The problem: Please return the lines below verbatim, beginning at the one that has "- c) Amazon S3" and stopping after the one that has "- c) Denies", and add no other lines.
"""
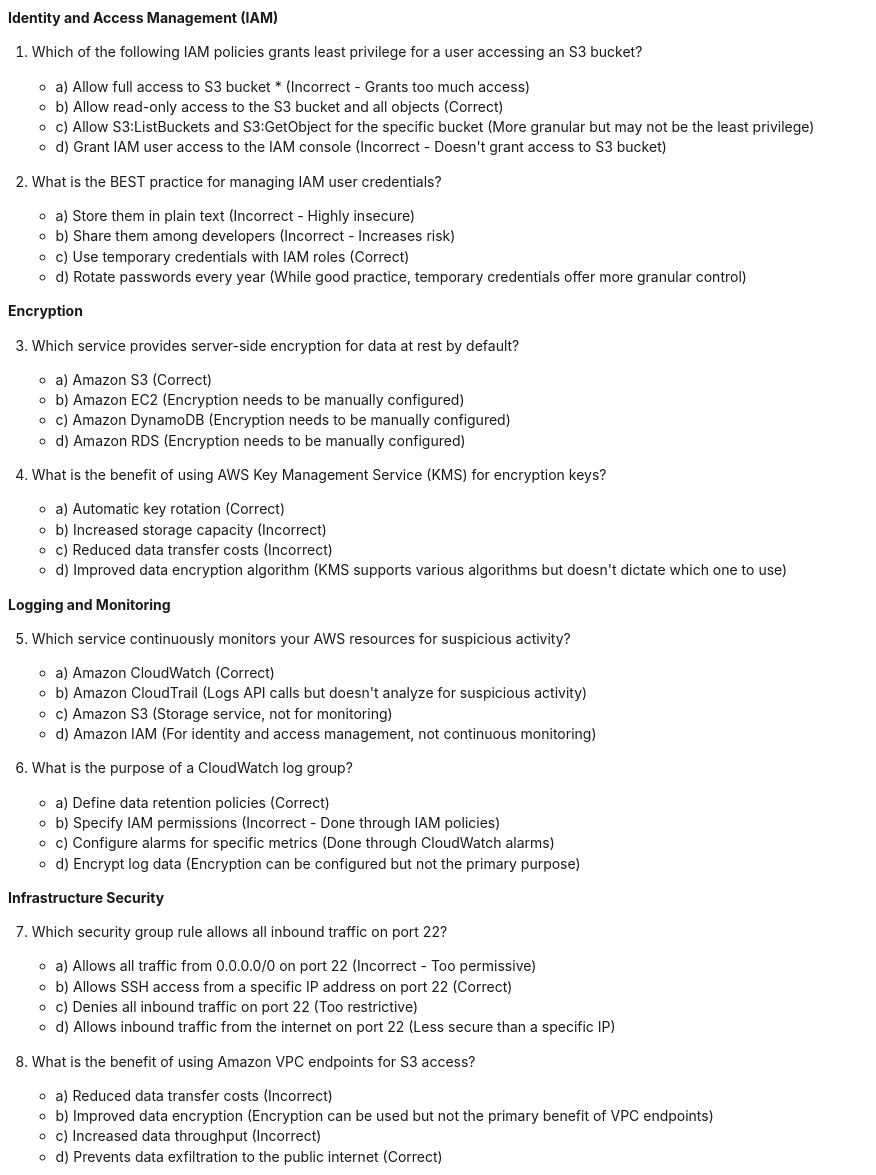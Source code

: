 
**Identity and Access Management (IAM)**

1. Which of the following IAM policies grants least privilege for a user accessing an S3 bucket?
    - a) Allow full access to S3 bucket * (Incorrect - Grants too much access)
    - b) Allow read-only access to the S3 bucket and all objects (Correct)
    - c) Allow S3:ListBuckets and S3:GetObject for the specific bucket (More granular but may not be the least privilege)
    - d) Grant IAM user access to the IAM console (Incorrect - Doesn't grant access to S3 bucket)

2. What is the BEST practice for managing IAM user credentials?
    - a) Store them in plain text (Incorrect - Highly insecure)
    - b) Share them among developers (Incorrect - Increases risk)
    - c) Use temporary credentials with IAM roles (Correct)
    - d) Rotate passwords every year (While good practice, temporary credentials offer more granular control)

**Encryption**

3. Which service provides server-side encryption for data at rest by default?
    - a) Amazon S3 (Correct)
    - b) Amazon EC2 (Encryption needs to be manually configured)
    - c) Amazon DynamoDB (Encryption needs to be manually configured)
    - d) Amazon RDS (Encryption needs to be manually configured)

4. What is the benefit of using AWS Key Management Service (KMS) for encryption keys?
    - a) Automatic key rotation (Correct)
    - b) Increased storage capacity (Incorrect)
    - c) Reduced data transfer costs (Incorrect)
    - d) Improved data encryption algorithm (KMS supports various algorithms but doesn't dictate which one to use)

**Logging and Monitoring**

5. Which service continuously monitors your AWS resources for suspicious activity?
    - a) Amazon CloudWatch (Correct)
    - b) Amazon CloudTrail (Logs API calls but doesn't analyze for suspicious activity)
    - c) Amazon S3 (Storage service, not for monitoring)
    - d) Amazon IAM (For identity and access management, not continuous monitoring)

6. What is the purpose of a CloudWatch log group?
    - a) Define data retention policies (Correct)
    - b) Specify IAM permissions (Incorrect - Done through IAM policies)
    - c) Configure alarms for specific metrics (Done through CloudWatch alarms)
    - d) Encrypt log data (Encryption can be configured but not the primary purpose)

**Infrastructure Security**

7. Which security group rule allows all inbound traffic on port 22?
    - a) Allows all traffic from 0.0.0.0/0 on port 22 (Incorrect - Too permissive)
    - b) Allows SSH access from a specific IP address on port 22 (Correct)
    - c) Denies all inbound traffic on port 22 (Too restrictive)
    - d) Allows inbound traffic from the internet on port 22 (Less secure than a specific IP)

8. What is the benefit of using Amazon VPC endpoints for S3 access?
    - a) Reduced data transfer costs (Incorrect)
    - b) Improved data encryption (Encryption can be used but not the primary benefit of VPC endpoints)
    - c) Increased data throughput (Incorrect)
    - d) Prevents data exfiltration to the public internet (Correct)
"""
"""
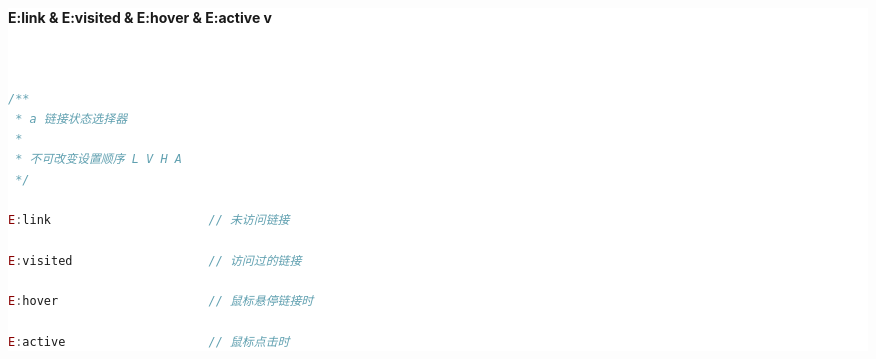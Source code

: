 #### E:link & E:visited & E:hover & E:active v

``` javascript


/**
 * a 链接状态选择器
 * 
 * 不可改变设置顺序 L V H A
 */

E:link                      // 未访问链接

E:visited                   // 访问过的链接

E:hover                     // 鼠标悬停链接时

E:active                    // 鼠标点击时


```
"""
Output of the task:
    - c) Amazon S3 (Storage service, not for monitoring)
    - d) Amazon IAM (For identity and access management, not continuous monitoring)

6. What is the purpose of a CloudWatch log group?
    - a) Define data retention policies (Correct)
    - b) Specify IAM permissions (Incorrect - Done through IAM policies)
    - c) Configure alarms for specific metrics (Done through CloudWatch alarms)
    - d) Encrypt log data (Encryption can be configured but not the primary purpose)

**Infrastructure Security**

7. Which security group rule allows all inbound traffic on port 22?
    - a) Allows all traffic from 0.0.0.0/0 on port 22 (Incorrect - Too permissive)
    - b) Allows SSH access from a specific IP address on port 22 (Correct)
    - c) Denies all inbound traffic on port 22 (Too restrictive)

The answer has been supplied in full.